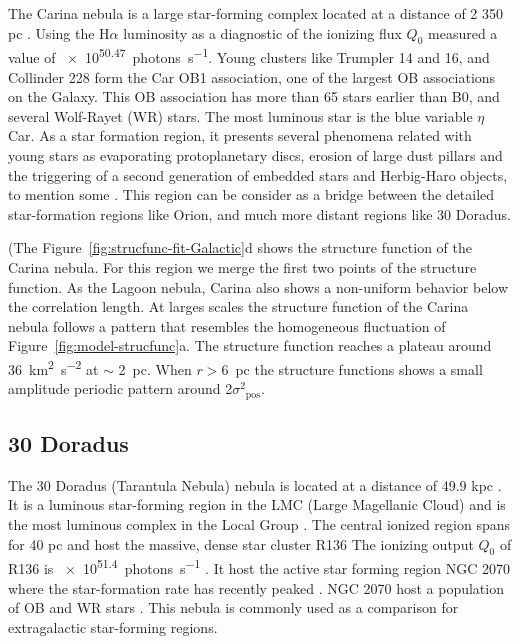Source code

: \documentclass[fleqn,usenatbib, useAMS, a4paper]{mnras}
\newcommand\pos{\ensuremath{_{\mathrm{pos}}}}
\newcommand\ha{\ensuremath{\text{H}\alpha}}
\begin{document}
The Carina nebula is a large star-forming complex located at a distance of 2 350 pc \citetext{\SI{1}{\arcsecond} = \SI{0.01}{pc} ; \citealp{2006ApJ...644.1151S}}.
Using the \ha{} luminosity as a diagnostic of the ionizing flux \(Q_0\) \citet{2007MNRAS.379.1279S} measured a value of \SI{e50.47}{photons.s^{-1}}.
Young clusters like Trumpler 14 and 16, and Collinder 228 form the Car OB1 association, one of the largest OB associations on the Galaxy.
This OB association has more than 65 stars earlier than B0, and several Wolf-Rayet (WR) stars.
The most luminous star is the blue variable $\eta$ Car.
As a star formation region, it presents several phenomena related with young stars as evaporating protoplanetary discs, erosion of large dust pillars and the triggering of a second generation of embedded stars and Herbig-Haro objects, to mention some \citetext{see \citealp{2008hsf2.book..138S} and reference therein}. 
This region can be consider as a bridge between the detailed star-formation regions like Orion, and much more distant regions like 30 Doradus.

(The Figure~\ref{fig:strucfunc-fit-Galactic}d shows the structure function of the Carina nebula.
For this region we merge the first two points of the structure function.
As the Lagoon nebula, Carina also shows a non-uniform behavior below the correlation length.
At larges scales the structure function of the Carina nebula follows a pattern that resembles the homogeneous fluctuation of Figure~\ref{fig:model-strucfunc}a.
The structure function reaches a plateau around \SI{36}{km^{2}.s^{-2}} at \(\sim\) \SI{2}{pc}.
When \(r >\)\SI{6}{pc} the structure functions shows a small amplitude periodic pattern around 2\(\sigma^2\pos\).

\subsection{30 Doradus}
\label{sec:30-doradus}

The 30 Doradus (Tarantula Nebula) nebula is located at a distance of 49.9 kpc \citetext{\SI{1}{\arcsecond} = \SI{0.24}{pc} ; \citealp{2013Natur.495...76P}}.
It is a luminous star-forming region in the LMC (Large Magellanic Cloud) and is the most luminous complex in the Local Group \citep{1984ApJ...287..116K}.
The central ionized region spans for 40 pc and host the massive, dense star cluster R136 %
The ionizing output \(Q_0\) of R136 is \SI{e51.4}{photons.s^{-1}} \citep{2020MNRAS.499.1918B}.
It host the active star forming region NGC 2070 \citep{2013AJ....145...98W} where the star-formation rate has recently peaked \citep{2015ApJ...811...76C}. 
NGC 2070 host a population of OB and WR stars \citep{2011A&A...530A.108E}.
This nebula is commonly used as a comparison for extragalactic star-forming regions.
\end{document}
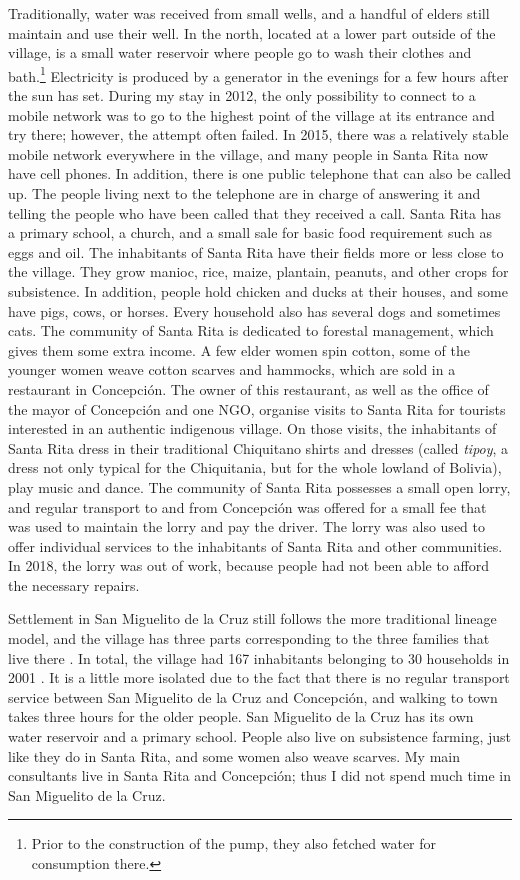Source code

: Traditionally, water was received from small wells, and a handful of elders still maintain and use their well. In the north, located at a lower part outside of the village, is a small water reservoir where people go to wash their clothes and bath.\footnote{Prior to the construction of the pump, they also fetched water for consumption there.}   Electricity is produced by a generator in the evenings for a few hours after the sun has set. During my stay in 2012, the only possibility to connect to a mobile network was to go to the highest point of the village at its entrance and try there; however, the attempt often failed. In 2015, there was a relatively stable mobile network everywhere in the village, and many people in Santa Rita now have cell phones. In addition, there is one public telephone that can also be called up. The people living next to the telephone are in charge of answering it and telling the people who have been called that they received a call. Santa Rita has a primary school, a church, and a small sale for basic food requirement such as eggs and oil.
The inhabitants of Santa Rita have their fields more or less close to the village. They grow manioc, rice, maize, plantain, peanuts, and other crops for subsistence. In addition, people hold chicken and ducks at their houses, and some have pigs, cows, or horses. Every household also has several dogs and sometimes cats. The community of Santa Rita is dedicated to forestal management, which gives them some extra income. A few elder women spin cotton, some of the younger women weave cotton scarves and hammocks, which are sold in a restaurant in Concepción. The owner of this restaurant, as well as the office of the mayor of Concepción and one NGO, organise visits to Santa Rita for tourists interested in an authentic indigenous village. On those visits, the inhabitants of Santa Rita dress in their traditional Chiquitano shirts and dresses (called \textit{tipoy}, a dress not only typical for the Chiquitania, but for the whole lowland of Bolivia), play music and dance. 
The community of Santa Rita possesses a small open lorry, and regular transport to and from Concepción was offered for a small fee that was used to maintain the lorry and pay the driver. The lorry was also used to offer individual services to the inhabitants of Santa Rita and other communities. In 2018, the lorry was out of work, because people had not been able to afford the necessary repairs. 

Settlement in San Miguelito de la Cruz still follows the more traditional lineage model, and the village has three parts corresponding to the three families that live there \citep[6]{Villalta2013}. In total, the village had 167 inhabitants belonging to 30 households in 2001 \citep[]{INE2001}. It is a little more isolated due to the fact that there is no regular transport service between San Miguelito de la Cruz and Concepción, and walking to town takes three hours for the older people. San Miguelito de la Cruz has its own water reservoir and a primary school. People also live on subsistence farming, just like they do in Santa Rita, and some women also weave scarves. My main consultants  live in Santa Rita and Concepción; thus I did not spend much time in San Miguelito de la Cruz.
■ ■ ■ ■ ■
Problem details: All lines in the entries above that include "luminous" should be found and copied.

Response to this task:
The most luminous star is the blue variable $\eta$ Car.
It is a luminous star-forming region in the LMC (Large Magellanic Cloud) and is the most luminous complex in the Local Group \citep{1984ApJ...287..116K}.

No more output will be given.